Any picture in the material should be left out, while all other lines are copied exactly.

***** Record excerpts *****

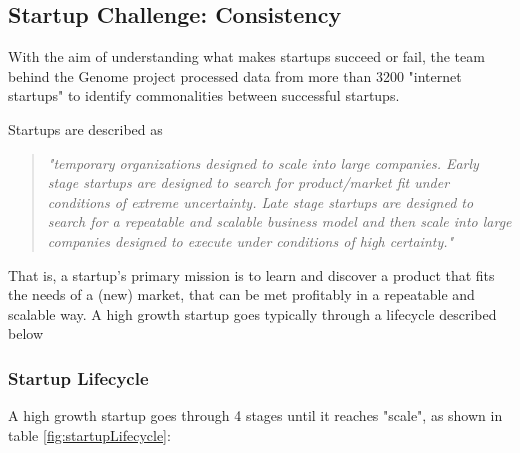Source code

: \documentclass[a4paper,10pt]{book}
\begin{document}
\subsection{Startup Challenge: Consistency}
With the aim of understanding what makes startups succeed or fail, the team behind the Genome project processed
data from more than 3200 "internet startups" to identify commonalities between successful startups.

Startups are described as 
\begin{quote}
\emph{"temporary organizations designed to scale into large companies.
Early stage startups are designed to search for product/market fit under
conditions of extreme uncertainty. Late stage startups are designed to search for
a repeatable and scalable business model and then scale into large companies
designed to execute under conditions of high certainty."} \cite{genomePrematureScalingReport}
\end{quote}	
That is, a startup's primary mission is to learn and discover a product that fits the needs of a (new) market, 
that can be met profitably in a repeatable and scalable way.
A high growth startup goes typically through a lifecycle \cite{genomePrematureScalingReport} described below

\subsubsection{Startup Lifecycle}
A high growth startup goes through 4 stages until it reaches "scale", as shown in table \ref{fig:startupLifecycle}:
\end{document}
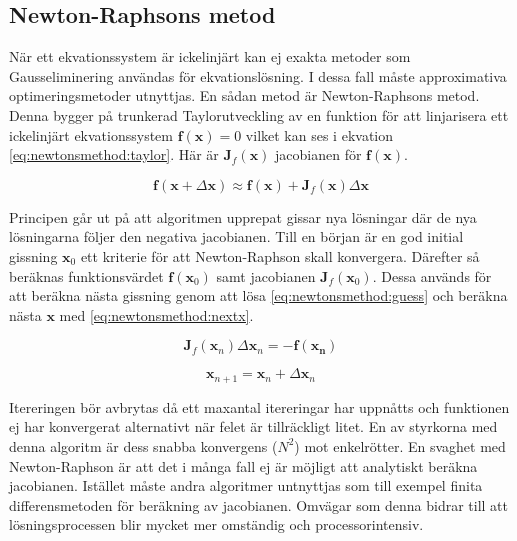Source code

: \subsection{Newton-Raphsons metod}

När ett ekvationssystem är ickelinjärt kan ej exakta metoder som Gausseliminering användas
för ekvationslösning.
I dessa fall måste approximativa optimeringsmetoder utnyttjas. En sådan
metod är Newton-Raphsons metod. Denna bygger på trunkerad Taylorutveckling 
av en funktion för att linjarisera ett ickelinjärt ekvationssystem
$\mathbf{f}(\mathbf{x}) = 0$
vilket kan ses i ekvation \eqref{eq:newtonsmethod:taylor}. Här är
$\mathbf{J}_f(\mathbf{x})$ jacobianen för $\mathbf{f}(\mathbf{x})$. 

\begin{equation}
\label{eq:newtonsmethod:taylor}
\mathbf{f}(\mathbf{x} + \Delta\mathbf{x}) \approx \mathbf{f}(\mathbf{x}) +
\mathbf{J}_f(\mathbf{x})\Delta\mathbf{x}
\end{equation}

\noindent
Principen går ut på att algoritmen upprepat gissar nya lösningar där de
nya lösningarna följer den negativa jacobianen. Till en början är en god initial gissning
$\mathbf{x}_0$ ett kriterie för att Newton-Raphson skall konvergera. Därefter så beräknas
funktionsvärdet $\mathbf{f}(\mathbf{x}_0)$ samt jacobianen $\mathbf{J}_f(\mathbf{x}_0)$.
Dessa används för att beräkna nästa gissning genom att lösa
\eqref{eq:newtonsmethod:guess} och beräkna nästa $\mathbf{x}$ med
\eqref{eq:newtonsmethod:nextx}. \cite{heath2002}

\begin{equation}
\label{eq:newtonsmethod:guess}
\mathbf{J}_f(\mathbf{x}_n)\Delta\mathbf{x}_n = -\mathbf{f}(\mathbf{x_n})
\end{equation}

\begin{equation}
\label{eq:newtonsmethod:nextx}
\mathbf{x}_{n+1} = \mathbf{x}_n + \Delta\mathbf{x}_n
\end{equation}

\noindent
Itereringen bör avbrytas då ett maxantal itereringar har uppnåtts och funktionen
ej har konvergerat alternativt när felet är tillräckligt litet. En av styrkorna 
med denna algoritm är dess snabba konvergens ($N^2$) mot enkelrötter. \cite{ympa95}
En svaghet med Newton-Raphson är att det i många fall ej är möjligt att analytiskt beräkna
jacobianen. Istället måste andra algoritmer untnyttjas som till exempel finita differensmetoden
för beräkning av jacobianen. Omvägar som denna bidrar till att lösningsprocessen blir mycket
mer omständig och processorintensiv.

*****

## Answer
Source code

: \documentclass[a4paper,10pt]{book}
\begin{document}
\subsection{Startup Challenge: Consistency}
With the aim of understanding what makes startups succeed or fail, the team behind the Genome project processed
data from more than 3200 "internet startups" to identify commonalities between successful startups.

Startups are described as 
\begin{quote}
\emph{"temporary organizations designed to scale into large companies.
Early stage startups are designed to search for product/market fit under
conditions of extreme uncertainty. Late stage startups are designed to search for
a repeatable and scalable business model and then scale into large companies
designed to execute under conditions of high certainty."} \cite{genomePrematureScalingReport}
\end{quote}	
That is, a startup's primary mission is to learn and discover a product that fits the needs of a (new) market, 
that can be met profitably in a repeatable and scalable way.
A high growth startup goes typically through a lifecycle \cite{genomePrematureScalingReport} described below

\subsubsection{Startup Lifecycle}
A high growth startup goes through 4 stages until it reaches "scale", as shown in table \ref{fig:startupLifecycle}:
\end{document}
Source code

: \subsection{Newton-Raphsons metod}

När ett ekvationssystem är ickelinjärt kan ej exakta metoder som Gausseliminering användas
för ekvationslösning.
I dessa fall måste approximativa optimeringsmetoder utnyttjas. En sådan
metod är Newton-Raphsons metod. Denna bygger på trunkerad Taylorutveckling 
av en funktion för att linjarisera ett ickelinjärt ekvationssystem
$\mathbf{f}(\mathbf{x}) = 0$
vilket kan ses i ekvation \eqref{eq:newtonsmethod:taylor}. Här är
$\mathbf{J}_f(\mathbf{x})$ jacobianen för $\mathbf{f}(\mathbf{x})$. 

\begin{equation}
\label{eq:newtonsmethod:taylor}
\mathbf{f}(\mathbf{x} + \Delta\mathbf{x}) \approx \mathbf{f}(\mathbf{x}) +
\mathbf{J}_f(\mathbf{x})\Delta\mathbf{x}
\end{equation}

\noindent
Principen går ut på att algoritmen upprepat gissar nya lösningar där de
nya lösningarna följer den negativa jacobianen. Till en början är en god initial gissning
$\mathbf{x}_0$ ett kriterie för att Newton-Raphson skall konvergera. Därefter så beräknas
funktionsvärdet $\mathbf{f}(\mathbf{x}_0)$ samt jacobianen $\mathbf{J}_f(\mathbf{x}_0)$.
Dessa används för att beräkna nästa gissning genom att lösa
\eqref{eq:newtonsmethod:guess} och beräkna nästa $\mathbf{x}$ med
\eqref{eq:newtonsmethod:nextx}. \cite{heath2002}

\begin{equation}
\label{eq:newtonsmethod:guess}
\mathbf{J}_f(\mathbf{x}_n)\Delta\mathbf{x}_n = -\mathbf{f}(\mathbf{x_n})
\end{equation}

\begin{equation}
\label{eq:newtonsmethod:nextx}
\mathbf{x}_{n+1} = \mathbf{x}_n + \Delta\mathbf{x}_n
\end{equation}

\noindent
Itereringen bör avbrytas då ett maxantal itereringar har uppnåtts och funktionen
ej har konvergerat alternativt när felet är tillräckligt litet. En av styrkorna 
med denna algoritm är dess snabba konvergens ($N^2$) mot enkelrötter. \cite{ympa95}
En svaghet med Newton-Raphson är att det i många fall ej är möjligt att analytiskt beräkna
jacobianen. Istället måste andra algoritmer untnyttjas som till exempel finita differensmetoden
för beräkning av jacobianen. Omvägar som denna bidrar till att lösningsprocessen blir mycket
mer omständig och processorintensiv.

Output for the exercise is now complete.